**Information provided:**
——

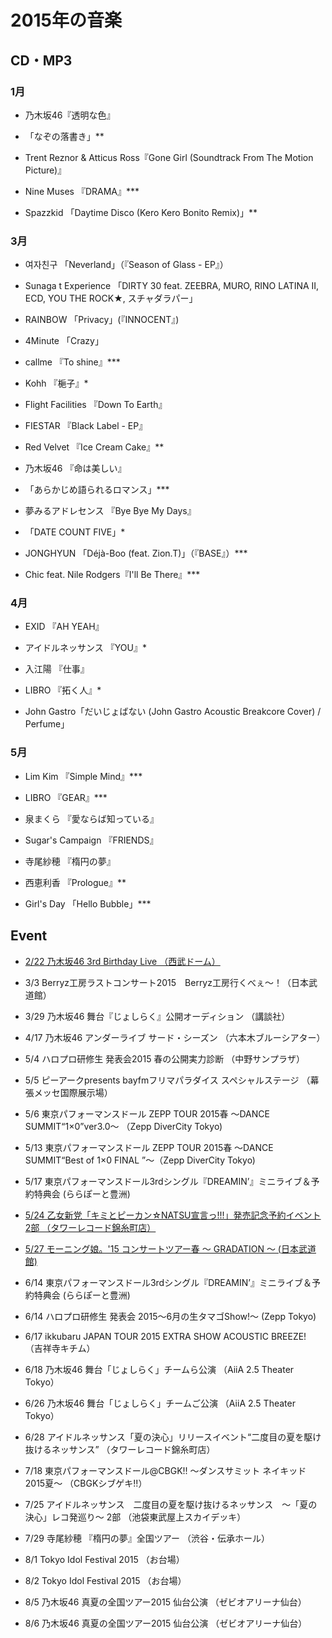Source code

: # 2015年の音楽

## CD・MP3

### 1月

- 乃木坂46『透明な色』


- 「なぞの落書き」**


- Trent Reznor & Atticus Ross『Gone Girl (Soundtrack From The Motion Picture)』


- Nine Muses 『DRAMA』***


- Spazzkid 「Daytime Disco (Kero Kero Bonito Remix)」**

### 3月

- 여자친구 「Neverland」（『Season of Glass - EP』）


- Sunaga t Experience 「DIRTY 30 feat. ZEEBRA, MURO, RINO LATINA II, ECD, YOU THE ROCK★, スチャダラパー」


- RAINBOW 「Privacy」(『INNOCENT』)


- 4Minute 「Crazy」


- callme 『To shine』***


- Kohh 『梔子』*


- Flight Facilities 『Down To Earth』


- FIESTAR 『Black Label - EP』


- Red Velvet 『Ice Cream Cake』**


- 乃木坂46 『命は美しい』


- 「あらかじめ語られるロマンス」***


- 夢みるアドレセンス 『Bye Bye My Days』


- 「DATE COUNT FIVE」*


- JONGHYUN 「Déjà-Boo (feat. Zion.T)」（『BASE』）***


- Chic feat. Nile Rodgers『I'll Be There』***

### 4月

- EXID 『AH YEAH』


- アイドルネッサンス 『YOU』*


- 入江陽 『仕事』


- LIBRO 『拓く人』*


- John Gastro「だいじょばない (John Gastro Acoustic Breakcore Cover) / Perfume」

### 5月

- Lim Kim 『Simple Mind』***


- LIBRO 『GEAR』***


- 泉まくら 『愛ならば知っている』


- Sugar's Campaign 『FRIENDS』


- 寺尾紗穂 『楕円の夢』


- 西恵利香 『Prologue』**


- Girl's Day 「Hello Bubble」***

## Event

- [2/22 乃木坂46 3rd Birthday Live （西武ドーム）](http://dump.isbsh.asia/post/111876633968)


- 3/3 Berryz工房ラストコンサート2015　Berryz工房行くべぇ～！（日本武道館）


- 3/29 乃木坂46 舞台『じょしらく』公開オーディション （講談社）


- 4/17 乃木坂46 アンダーライブ サード・シーズン （六本木ブルーシアター）


- 5/4 ハロプロ研修生 発表会2015 春の公開実力診断 （中野サンプラザ）


- 5/5 ピーアークpresents bayfmフリマパラダイス スペシャルステージ （幕張メッセ国際展示場）


- 5/6 東京パフォーマンスドール ZEPP TOUR 2015春 ～DANCE SUMMIT“1×0”ver3.0～ （Zepp DiverCity Tokyo)


- 5/13 東京パフォーマンスドール ZEPP TOUR 2015春 〜DANCE SUMMIT“Best of 1×0 FINAL ”〜（Zepp DiverCity Tokyo)


- 5/17 東京パフォーマンスドール3rdシングル『DREAMIN’』ミニライブ＆予約特典会 (ららぽーと豊洲)


- [5/24 乙女新党「キミとピーカン☆NATSU宣言っ!!!」発売記念予約イベント 2部 （タワーレコード錦糸町店）](http://dump.isbsh.asia/post/119777450358)


- [5/27 モーニング娘。'15 コンサートツアー春 ～ GRADATION ～ (日本武道館)](http://dump.isbsh.asia/post/120030138578)


- 6/14 東京パフォーマンスドール3rdシングル『DREAMIN’』ミニライブ＆予約特典会 (ららぽーと豊洲)


- 6/14 ハロプロ研修生 発表会 2015～6月の生タマゴShow!～ (Zepp Tokyo)


- 6/17 ikkubaru JAPAN TOUR 2015 EXTRA SHOW  ACOUSTIC BREEZE! （吉祥寺キチム）


- 6/18 乃木坂46 舞台「じょしらく」チームら公演 （AiiA 2.5 Theater Tokyo）


- 6/26 乃木坂46 舞台「じょしらく」チームご公演 （AiiA 2.5 Theater Tokyo）


- 6/28 アイドルネッサンス「夏の決心」リリースイベント“二度目の夏を駆け抜けるネッサンス” （タワーレコード錦糸町店）


- 7/18 東京パフォーマンスドール@CBGK!! ～ダンスサミット ネイキッド2015夏～ （CBGKシブゲキ!!）


- 7/25 アイドルネッサンス　二度目の夏を駆け抜けるネッサンス　～「夏の決心」レコ発巡り～ 2部 （池袋東武屋上スカイデッキ）


- 7/29 寺尾紗穂 『楕円の夢』全国ツアー （渋谷・伝承ホール）


- 8/1 Tokyo Idol Festival 2015 （お台場）


- 8/2 Tokyo Idol Festival 2015 （お台場）


- 8/5 乃木坂46 真夏の全国ツアー2015 仙台公演 （ゼビオアリーナ仙台）


- 8/6 乃木坂46 真夏の全国ツアー2015 仙台公演 （ゼビオアリーナ仙台）

 ​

——

**Task goal:**
Your answer should be a precise transcript of the entries, minus the pictures.

**Task output:**
Source code

: # 2015年の音楽

## CD・MP3

### 1月

- 乃木坂46『透明な色』


- 「なぞの落書き」**


- Trent Reznor & Atticus Ross『Gone Girl (Soundtrack From The Motion Picture)』


- Nine Muses 『DRAMA』***


- Spazzkid 「Daytime Disco (Kero Kero Bonito Remix)」**

### 3月

- 여자친구 「Neverland」（『Season of Glass - EP』）


- Sunaga t Experience 「DIRTY 30 feat. ZEEBRA, MURO, RINO LATINA II, ECD, YOU THE ROCK★, スチャダラパー」


- RAINBOW 「Privacy」(『INNOCENT』)


- 4Minute 「Crazy」


- callme 『To shine』***


- Kohh 『梔子』*


- Flight Facilities 『Down To Earth』


- FIESTAR 『Black Label - EP』


- Red Velvet 『Ice Cream Cake』**


- 乃木坂46 『命は美しい』


- 「あらかじめ語られるロマンス」***


- 夢みるアドレセンス 『Bye Bye My Days』


- 「DATE COUNT FIVE」*


- JONGHYUN 「Déjà-Boo (feat. Zion.T)」（『BASE』）***


- Chic feat. Nile Rodgers『I'll Be There』***

### 4月

- EXID 『AH YEAH』


- アイドルネッサンス 『YOU』*


- 入江陽 『仕事』


- LIBRO 『拓く人』*


- John Gastro「だいじょばない (John Gastro Acoustic Breakcore Cover) / Perfume」

### 5月

- Lim Kim 『Simple Mind』***


- LIBRO 『GEAR』***


- 泉まくら 『愛ならば知っている』


- Sugar's Campaign 『FRIENDS』


- 寺尾紗穂 『楕円の夢』


- 西恵利香 『Prologue』**


- Girl's Day 「Hello Bubble」***

## Event

- [2/22 乃木坂46 3rd Birthday Live （西武ドーム）](http://dump.isbsh.asia/post/111876633968)


- 3/3 Berryz工房ラストコンサート2015　Berryz工房行くべぇ～！（日本武道館）


- 3/29 乃木坂46 舞台『じょしらく』公開オーディション （講談社）


- 4/17 乃木坂46 アンダーライブ サード・シーズン （六本木ブルーシアター）


- 5/4 ハロプロ研修生 発表会2015 春の公開実力診断 （中野サンプラザ）


- 5/5 ピーアークpresents bayfmフリマパラダイス スペシャルステージ （幕張メッセ国際展示場）


- 5/6 東京パフォーマンスドール ZEPP TOUR 2015春 ～DANCE SUMMIT“1×0”ver3.0～ （Zepp DiverCity Tokyo)


- 5/13 東京パフォーマンスドール ZEPP TOUR 2015春 〜DANCE SUMMIT“Best of 1×0 FINAL ”〜（Zepp DiverCity Tokyo)


- 5/17 東京パフォーマンスドール3rdシングル『DREAMIN’』ミニライブ＆予約特典会 (ららぽーと豊洲)


- [5/24 乙女新党「キミとピーカン☆NATSU宣言っ!!!」発売記念予約イベント 2部 （タワーレコード錦糸町店）](http://dump.isbsh.asia/post/119777450358)


- [5/27 モーニング娘。'15 コンサートツアー春 ～ GRADATION ～ (日本武道館)](http://dump.isbsh.asia/post/120030138578)


- 6/14 東京パフォーマンスドール3rdシングル『DREAMIN’』ミニライブ＆予約特典会 (ららぽーと豊洲)


- 6/14 ハロプロ研修生 発表会 2015～6月の生タマゴShow!～ (Zepp Tokyo)


- 6/17 ikkubaru JAPAN TOUR 2015 EXTRA SHOW  ACOUSTIC BREEZE! （吉祥寺キチム）


- 6/18 乃木坂46 舞台「じょしらく」チームら公演 （AiiA 2.5 Theater Tokyo）


- 6/26 乃木坂46 舞台「じょしらく」チームご公演 （AiiA 2.5 Theater Tokyo）


- 6/28 アイドルネッサンス「夏の決心」リリースイベント“二度目の夏を駆け抜けるネッサンス” （タワーレコード錦糸町店）


- 7/18 東京パフォーマンスドール@CBGK!! ～ダンスサミット ネイキッド2015夏～ （CBGKシブゲキ!!）


- 7/25 アイドルネッサンス　二度目の夏を駆け抜けるネッサンス　～「夏の決心」レコ発巡り～ 2部 （池袋東武屋上スカイデッキ）


- 7/29 寺尾紗穂 『楕円の夢』全国ツアー （渋谷・伝承ホール）


- 8/1 Tokyo Idol Festival 2015 （お台場）


- 8/2 Tokyo Idol Festival 2015 （お台場）


- 8/5 乃木坂46 真夏の全国ツアー2015 仙台公演 （ゼビオアリーナ仙台）


- 8/6 乃木坂46 真夏の全国ツアー2015 仙台公演 （ゼビオアリーナ仙台）

 ​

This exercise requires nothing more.